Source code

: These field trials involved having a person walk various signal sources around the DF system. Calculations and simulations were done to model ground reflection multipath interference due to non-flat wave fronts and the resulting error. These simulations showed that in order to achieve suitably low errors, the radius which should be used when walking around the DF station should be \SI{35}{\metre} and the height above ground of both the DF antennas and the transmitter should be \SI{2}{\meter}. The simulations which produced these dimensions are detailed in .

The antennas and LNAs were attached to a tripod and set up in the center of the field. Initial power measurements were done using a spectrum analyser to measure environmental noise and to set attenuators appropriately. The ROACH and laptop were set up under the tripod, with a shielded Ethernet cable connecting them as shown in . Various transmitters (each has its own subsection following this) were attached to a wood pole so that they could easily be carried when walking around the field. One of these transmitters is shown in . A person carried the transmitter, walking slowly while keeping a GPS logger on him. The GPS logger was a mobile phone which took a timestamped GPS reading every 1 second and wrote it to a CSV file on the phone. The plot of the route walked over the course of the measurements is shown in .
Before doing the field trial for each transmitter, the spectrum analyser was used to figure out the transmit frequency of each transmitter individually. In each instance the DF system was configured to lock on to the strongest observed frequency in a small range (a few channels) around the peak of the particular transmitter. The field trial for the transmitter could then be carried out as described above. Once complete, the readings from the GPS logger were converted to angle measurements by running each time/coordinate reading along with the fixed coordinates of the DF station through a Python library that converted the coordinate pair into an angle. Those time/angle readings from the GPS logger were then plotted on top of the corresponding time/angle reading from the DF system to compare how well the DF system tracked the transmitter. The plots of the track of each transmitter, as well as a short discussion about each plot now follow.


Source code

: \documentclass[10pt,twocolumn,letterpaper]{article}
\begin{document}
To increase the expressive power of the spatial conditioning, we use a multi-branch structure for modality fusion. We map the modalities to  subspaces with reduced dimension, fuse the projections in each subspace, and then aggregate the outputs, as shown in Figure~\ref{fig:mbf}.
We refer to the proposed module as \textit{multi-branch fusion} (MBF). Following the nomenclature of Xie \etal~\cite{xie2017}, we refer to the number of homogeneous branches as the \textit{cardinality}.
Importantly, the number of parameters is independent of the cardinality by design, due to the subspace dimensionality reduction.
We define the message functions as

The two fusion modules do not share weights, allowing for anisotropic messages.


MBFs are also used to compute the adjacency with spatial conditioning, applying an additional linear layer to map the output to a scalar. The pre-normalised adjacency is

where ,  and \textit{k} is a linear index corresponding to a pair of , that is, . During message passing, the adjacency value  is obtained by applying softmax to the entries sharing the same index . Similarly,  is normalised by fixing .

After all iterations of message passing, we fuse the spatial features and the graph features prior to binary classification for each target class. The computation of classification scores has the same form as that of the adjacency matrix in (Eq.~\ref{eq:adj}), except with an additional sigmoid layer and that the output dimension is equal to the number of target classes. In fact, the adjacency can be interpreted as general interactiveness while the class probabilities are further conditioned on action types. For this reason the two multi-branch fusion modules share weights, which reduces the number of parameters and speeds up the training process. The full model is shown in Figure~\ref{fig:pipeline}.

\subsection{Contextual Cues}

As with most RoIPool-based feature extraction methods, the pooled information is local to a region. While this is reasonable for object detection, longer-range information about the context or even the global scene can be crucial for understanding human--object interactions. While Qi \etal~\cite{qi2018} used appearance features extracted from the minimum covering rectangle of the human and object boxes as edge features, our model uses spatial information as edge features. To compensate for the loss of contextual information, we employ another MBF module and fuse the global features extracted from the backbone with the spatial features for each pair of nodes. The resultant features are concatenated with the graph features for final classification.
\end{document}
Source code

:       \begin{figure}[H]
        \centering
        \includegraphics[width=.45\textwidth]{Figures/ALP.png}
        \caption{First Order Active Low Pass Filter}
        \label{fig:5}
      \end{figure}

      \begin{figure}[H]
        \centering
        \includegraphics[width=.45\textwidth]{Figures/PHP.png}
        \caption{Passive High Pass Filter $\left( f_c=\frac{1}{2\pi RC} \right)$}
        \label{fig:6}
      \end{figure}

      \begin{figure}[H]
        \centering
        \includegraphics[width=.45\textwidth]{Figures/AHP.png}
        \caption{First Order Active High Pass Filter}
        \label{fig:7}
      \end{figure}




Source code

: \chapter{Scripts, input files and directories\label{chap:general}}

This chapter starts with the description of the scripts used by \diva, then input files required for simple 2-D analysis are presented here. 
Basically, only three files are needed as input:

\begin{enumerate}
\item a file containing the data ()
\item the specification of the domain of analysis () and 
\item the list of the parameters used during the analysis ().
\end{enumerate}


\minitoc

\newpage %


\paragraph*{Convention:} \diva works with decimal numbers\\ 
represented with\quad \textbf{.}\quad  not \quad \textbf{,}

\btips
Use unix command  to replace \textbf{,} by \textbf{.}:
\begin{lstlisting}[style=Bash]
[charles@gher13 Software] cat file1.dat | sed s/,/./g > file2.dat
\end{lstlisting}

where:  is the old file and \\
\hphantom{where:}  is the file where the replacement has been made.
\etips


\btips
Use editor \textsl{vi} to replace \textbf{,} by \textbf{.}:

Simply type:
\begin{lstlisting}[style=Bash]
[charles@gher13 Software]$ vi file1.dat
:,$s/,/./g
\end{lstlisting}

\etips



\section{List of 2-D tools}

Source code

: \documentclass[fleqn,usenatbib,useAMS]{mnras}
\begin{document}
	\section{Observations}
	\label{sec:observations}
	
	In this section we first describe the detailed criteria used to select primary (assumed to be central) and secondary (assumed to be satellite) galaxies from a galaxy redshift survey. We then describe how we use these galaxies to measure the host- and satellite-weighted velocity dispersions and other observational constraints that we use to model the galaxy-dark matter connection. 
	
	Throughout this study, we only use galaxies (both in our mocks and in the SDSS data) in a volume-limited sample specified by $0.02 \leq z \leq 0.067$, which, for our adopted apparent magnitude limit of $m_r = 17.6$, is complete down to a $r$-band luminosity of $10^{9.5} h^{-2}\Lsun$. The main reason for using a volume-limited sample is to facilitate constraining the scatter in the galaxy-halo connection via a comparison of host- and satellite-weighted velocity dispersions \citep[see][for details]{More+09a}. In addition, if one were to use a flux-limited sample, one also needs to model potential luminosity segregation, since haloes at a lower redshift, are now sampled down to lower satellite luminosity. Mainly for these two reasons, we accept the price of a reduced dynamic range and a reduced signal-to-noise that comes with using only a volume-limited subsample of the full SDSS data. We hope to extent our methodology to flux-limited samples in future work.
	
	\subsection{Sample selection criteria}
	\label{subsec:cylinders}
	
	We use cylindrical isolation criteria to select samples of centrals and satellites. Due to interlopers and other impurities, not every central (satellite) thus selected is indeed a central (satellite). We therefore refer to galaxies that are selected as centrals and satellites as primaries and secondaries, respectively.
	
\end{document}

▶ [What to work on]
Write out every entry again, keeping each line exactly the same.

▶ [Solution for this task]
Source code

: These field trials involved having a person walk various signal sources around the DF system. Calculations and simulations were done to model ground reflection multipath interference due to non-flat wave fronts and the resulting error. These simulations showed that in order to achieve suitably low errors, the radius which should be used when walking around the DF station should be \SI{35}{\metre} and the height above ground of both the DF antennas and the transmitter should be \SI{2}{\meter}. The simulations which produced these dimensions are detailed in .

The antennas and LNAs were attached to a tripod and set up in the center of the field. Initial power measurements were done using a spectrum analyser to measure environmental noise and to set attenuators appropriately. The ROACH and laptop were set up under the tripod, with a shielded Ethernet cable connecting them as shown in . Various transmitters (each has its own subsection following this) were attached to a wood pole so that they could easily be carried when walking around the field. One of these transmitters is shown in . A person carried the transmitter, walking slowly while keeping a GPS logger on him. The GPS logger was a mobile phone which took a timestamped GPS reading every 1 second and wrote it to a CSV file on the phone. The plot of the route walked over the course of the measurements is shown in .
Before doing the field trial for each transmitter, the spectrum analyser was used to figure out the transmit frequency of each transmitter individually. In each instance the DF system was configured to lock on to the strongest observed frequency in a small range (a few channels) around the peak of the particular transmitter. The field trial for the transmitter could then be carried out as described above. Once complete, the readings from the GPS logger were converted to angle measurements by running each time/coordinate reading along with the fixed coordinates of the DF station through a Python library that converted the coordinate pair into an angle. Those time/angle readings from the GPS logger were then plotted on top of the corresponding time/angle reading from the DF system to compare how well the DF system tracked the transmitter. The plots of the track of each transmitter, as well as a short discussion about each plot now follow.


Source code

: \documentclass[10pt,twocolumn,letterpaper]{article}
\begin{document}
To increase the expressive power of the spatial conditioning, we use a multi-branch structure for modality fusion. We map the modalities to  subspaces with reduced dimension, fuse the projections in each subspace, and then aggregate the outputs, as shown in Figure~\ref{fig:mbf}.
We refer to the proposed module as \textit{multi-branch fusion} (MBF). Following the nomenclature of Xie \etal~\cite{xie2017}, we refer to the number of homogeneous branches as the \textit{cardinality}.
Importantly, the number of parameters is independent of the cardinality by design, due to the subspace dimensionality reduction.
We define the message functions as

The two fusion modules do not share weights, allowing for anisotropic messages.


MBFs are also used to compute the adjacency with spatial conditioning, applying an additional linear layer to map the output to a scalar. The pre-normalised adjacency is

where ,  and \textit{k} is a linear index corresponding to a pair of , that is, . During message passing, the adjacency value  is obtained by applying softmax to the entries sharing the same index . Similarly,  is normalised by fixing .

After all iterations of message passing, we fuse the spatial features and the graph features prior to binary classification for each target class. The computation of classification scores has the same form as that of the adjacency matrix in (Eq.~\ref{eq:adj}), except with an additional sigmoid layer and that the output dimension is equal to the number of target classes. In fact, the adjacency can be interpreted as general interactiveness while the class probabilities are further conditioned on action types. For this reason the two multi-branch fusion modules share weights, which reduces the number of parameters and speeds up the training process. The full model is shown in Figure~\ref{fig:pipeline}.

\subsection{Contextual Cues}

As with most RoIPool-based feature extraction methods, the pooled information is local to a region. While this is reasonable for object detection, longer-range information about the context or even the global scene can be crucial for understanding human--object interactions. While Qi \etal~\cite{qi2018} used appearance features extracted from the minimum covering rectangle of the human and object boxes as edge features, our model uses spatial information as edge features. To compensate for the loss of contextual information, we employ another MBF module and fuse the global features extracted from the backbone with the spatial features for each pair of nodes. The resultant features are concatenated with the graph features for final classification.
\end{document}
Source code

:       \begin{figure}[H]
        \centering
        \includegraphics[width=.45\textwidth]{Figures/ALP.png}
        \caption{First Order Active Low Pass Filter}
        \label{fig:5}
      \end{figure}

      \begin{figure}[H]
        \centering
        \includegraphics[width=.45\textwidth]{Figures/PHP.png}
        \caption{Passive High Pass Filter $\left( f_c=\frac{1}{2\pi RC} \right)$}
        \label{fig:6}
      \end{figure}

      \begin{figure}[H]
        \centering
        \includegraphics[width=.45\textwidth]{Figures/AHP.png}
        \caption{First Order Active High Pass Filter}
        \label{fig:7}
      \end{figure}




Source code

: \chapter{Scripts, input files and directories\label{chap:general}}

This chapter starts with the description of the scripts used by \diva, then input files required for simple 2-D analysis are presented here. 
Basically, only three files are needed as input:

\begin{enumerate}
\item a file containing the data ()
\item the specification of the domain of analysis () and 
\item the list of the parameters used during the analysis ().
\end{enumerate}


\minitoc

\newpage %


\paragraph*{Convention:} \diva works with decimal numbers\\ 
represented with\quad \textbf{.}\quad  not \quad \textbf{,}

\btips
Use unix command  to replace \textbf{,} by \textbf{.}:
\begin{lstlisting}[style=Bash]
[charles@gher13 Software] cat file1.dat | sed s/,/./g > file2.dat
\end{lstlisting}

where:  is the old file and \\
\hphantom{where:}  is the file where the replacement has been made.
\etips


\btips
Use editor \textsl{vi} to replace \textbf{,} by \textbf{.}:

Simply type:
\begin{lstlisting}[style=Bash]
[charles@gher13 Software]$ vi file1.dat
:,$s/,/./g
\end{lstlisting}

\etips



\section{List of 2-D tools}

Source code

: \documentclass[fleqn,usenatbib,useAMS]{mnras}
\begin{document}
	\section{Observations}
	\label{sec:observations}
	
	In this section we first describe the detailed criteria used to select primary (assumed to be central) and secondary (assumed to be satellite) galaxies from a galaxy redshift survey. We then describe how we use these galaxies to measure the host- and satellite-weighted velocity dispersions and other observational constraints that we use to model the galaxy-dark matter connection. 
	
	Throughout this study, we only use galaxies (both in our mocks and in the SDSS data) in a volume-limited sample specified by $0.02 \leq z \leq 0.067$, which, for our adopted apparent magnitude limit of $m_r = 17.6$, is complete down to a $r$-band luminosity of $10^{9.5} h^{-2}\Lsun$. The main reason for using a volume-limited sample is to facilitate constraining the scatter in the galaxy-halo connection via a comparison of host- and satellite-weighted velocity dispersions \citep[see][for details]{More+09a}. In addition, if one were to use a flux-limited sample, one also needs to model potential luminosity segregation, since haloes at a lower redshift, are now sampled down to lower satellite luminosity. Mainly for these two reasons, we accept the price of a reduced dynamic range and a reduced signal-to-noise that comes with using only a volume-limited subsample of the full SDSS data. We hope to extent our methodology to flux-limited samples in future work.
	
	\subsection{Sample selection criteria}
	\label{subsec:cylinders}
	
	We use cylindrical isolation criteria to select samples of centrals and satellites. Due to interlopers and other impurities, not every central (satellite) thus selected is indeed a central (satellite). We therefore refer to galaxies that are selected as centrals and satellites as primaries and secondaries, respectively.
	
\end{document}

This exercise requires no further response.